Industrial workers and active military personnel within combat roles face heightened risk for blast pressure wave traumatic brain injury (bTBI). Previous studies have shown that experiencing TBI is associated with increased alcohol (EtOH) consumption and illicit substance use. Notably, alcohol use typically begins during late adolescence or early adulthood, a period that precedes many TBI incidents; moreover, early-onset drinking is further associated with heightened risk of developing an alcohol use disorder (AUD) even in the absence of TBI. Adolescent binge drinking can induce lasting cognitive and astrocyte changes, impacting brain recovery and repair. However, the impact of adolescent drinking history on behavioral recovery after bTBI and its role in the subsequent escalation of alcohol consumption remain unexplored.
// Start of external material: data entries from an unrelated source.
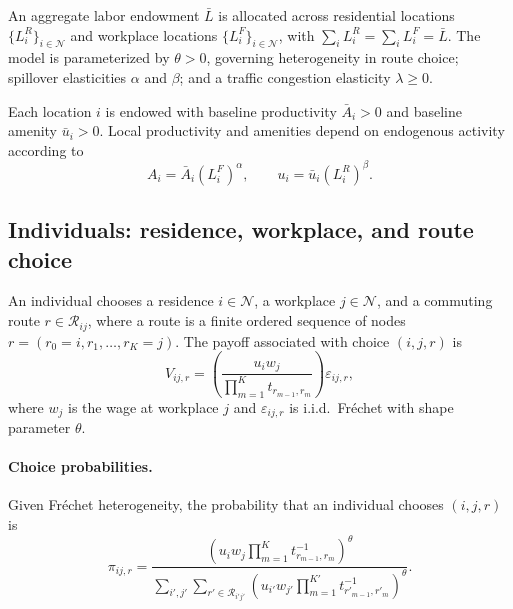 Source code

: \documentclass[12pt]{article}
\begin{document}
	An aggregate labor endowment $\bar L$ is allocated across residential locations $\{L_i^R\}_{i\in\mathcal N}$ and workplace locations $\{L_i^F\}_{i\in\mathcal N}$, with $\sum_i L_i^R=\sum_i L_i^F=\bar L$. The model is parameterized by $\theta>0$, governing heterogeneity in route choice; spillover elasticities $\alpha$ and $\beta$; and a traffic congestion elasticity $\lambda\geq 0$.
	
	Each location $i$ is endowed with baseline productivity $\bar A_i>0$ and baseline amenity $\bar u_i>0$. Local productivity and amenities depend on endogenous activity according to
	\begin{equation}
		A_i=\bar A_i (L_i^F)^{\alpha}, \qquad u_i=\bar u_i (L_i^R)^{\beta}.
		\label{eq:fundamentals}
	\end{equation}
	
	\subsection{Individuals: residence, workplace, and route choice}
	An individual chooses a residence $i\in\mathcal N$, a workplace $j\in\mathcal N$, and a commuting route $r\in\mathcal R_{ij}$, where a route is a finite ordered sequence of nodes $r=(r_0=i,r_1,\dots,r_K=j)$. The payoff associated with choice $(i,j,r)$ is
	\begin{equation}
		V_{ij,r}=\left(\frac{u_i w_j}{\prod_{m=1}^{K} t_{r_{m-1},r_m}}\right)\varepsilon_{ij,r},
		\label{eq:utility}
	\end{equation}
	where $w_j$ is the wage at workplace $j$ and $\varepsilon_{ij,r}$ is i.i.d.\ Fr\'echet with shape parameter $\theta$.
	
	\paragraph{Choice probabilities.}
	Given Fr\'echet heterogeneity, the probability that an individual chooses $(i,j,r)$ is
	\begin{equation}
		\pi_{ij,r}
		=
		\frac{\left(u_i w_j \prod_{m=1}^{K} t_{r_{m-1},r_m}^{-1}\right)^{\theta}}
		{\sum_{i',j'}\sum_{r'\in\mathcal R_{i'j'}}
			\left(u_{i'} w_{j'} \prod_{m=1}^{K'} t_{r'_{m-1},r'_m}^{-1}\right)^{\theta}}.
		\label{eq:routeprob}
	\end{equation}
	
\end{document}
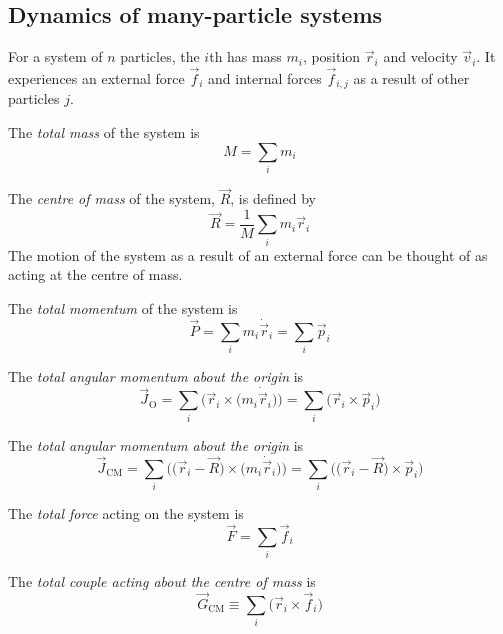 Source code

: \documentclass[a4paper]{article}
\begin{document}
\subsection{Dynamics of many-particle systems}
For a system of $n$ particles, the $i$th has mass $m_i$, position $\vec{r}_i$ and velocity $\vec{v}_i$. It experiences an external force $\vec{f}_{i}$ and internal forces $\vec{f}_{i,j}$ as a result of other particles $j$.

\begin{defi}
  The \emph{total mass} of the system is $$M = \sum_i m_i$$
\end{defi}

\begin{defi}
  The \emph{centre of mass} of the system, $\vec{R}$, is defined by $$\vec{R} = \frac{1}{M}\sum_im_i\vec{r}_i$$ The motion of the system as a result of an external force can be thought of as acting at the centre of mass.
\end{defi}

\begin{defi}
  The \emph{total momentum} of the system is $$\vec{P} = \sum_i m_i \dot{\vec{r}}_i = \sum_i \vec{p}_i$$ 
\end{defi}

\begin{defi}
  The \emph{total angular momentum about the origin} is $$ \vec{J}_{\textrm{O}} = \sum_i \big(\vec{r}_i\times\big(m_i\dot{\vec{r}}_i\big)\big) = \sum_i \big(\vec{r}_i\times \vec{p}_i \big)$$
\end{defi}

\begin{defi}
  The \emph{total angular momentum about the origin} is $$\vec{J}_{\textrm{CM}} = \sum_i \big( \big(\vec{r}_i - \vec{R} \big) \times \big(m_i \dot{\vec{r}}_i\big) \big) = \sum_i \big( \big(\vec{r}_i - \vec{R} \big) \times \vec{p}_i \big)$$
\end{defi}

\begin{defi}
  The \emph{total force} acting on the system is $$\vec{F} = \sum_i \vec{f}_i$$
\end{defi}

\begin{defi}
  The \emph{total couple acting about the centre of mass} is $$\vec{G}_{\textrm{CM}}\equiv \sum_i \big(\vec{r}_i \times \vec{f}_i\big)$$
\end{defi}
\end{document}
Here, we used a mouse model to investigate how adolescent (PND28-42) and young adult (PND60-90) EtOH consumption affects behavioral outcomes following bTBI. We aim to determine whether the history of adolescent binge drinking contributes to bTBI-induced escalation in EtOH intake, preference, or worsened fear memory and anxiety.

METHODS

Adolescent mice were subjected to drinking in the dark (DID) EtOH paradigm for 4 weeks, then randomly assigned to sham, mild-bTBI, or severe-bTBI. Behavioral testing was conducted, followed by a second DID.

RESULTS

Both EtOH and bTBI independently induced hyperlocomotor activity in a sex-dependent manner. These findings reflect an increase in risk-taking rather than generalized anxiety. Importantly, a history of adolescent EtOH consumption synergistically worsened bTBI-induced impaired fear extinction in both sexes. Changes in EtOH preference post-bTBI are context-dependent, with male mice showing a significant decrease in preference following mild-bTBI and prior EtOH exposure, while females exhibited a trend toward increased preference post-bTBI, with significant increases in preference observed only when comparing pre- to post-bTBI drinking behavior.

CONCLUSIONS

Both males and females exhibited vulnerability to the combined effects of adolescent EtOH consumption and bTBI on fear extinction, while female mice showed a unique vulnerability to the escalation in EtOH preference.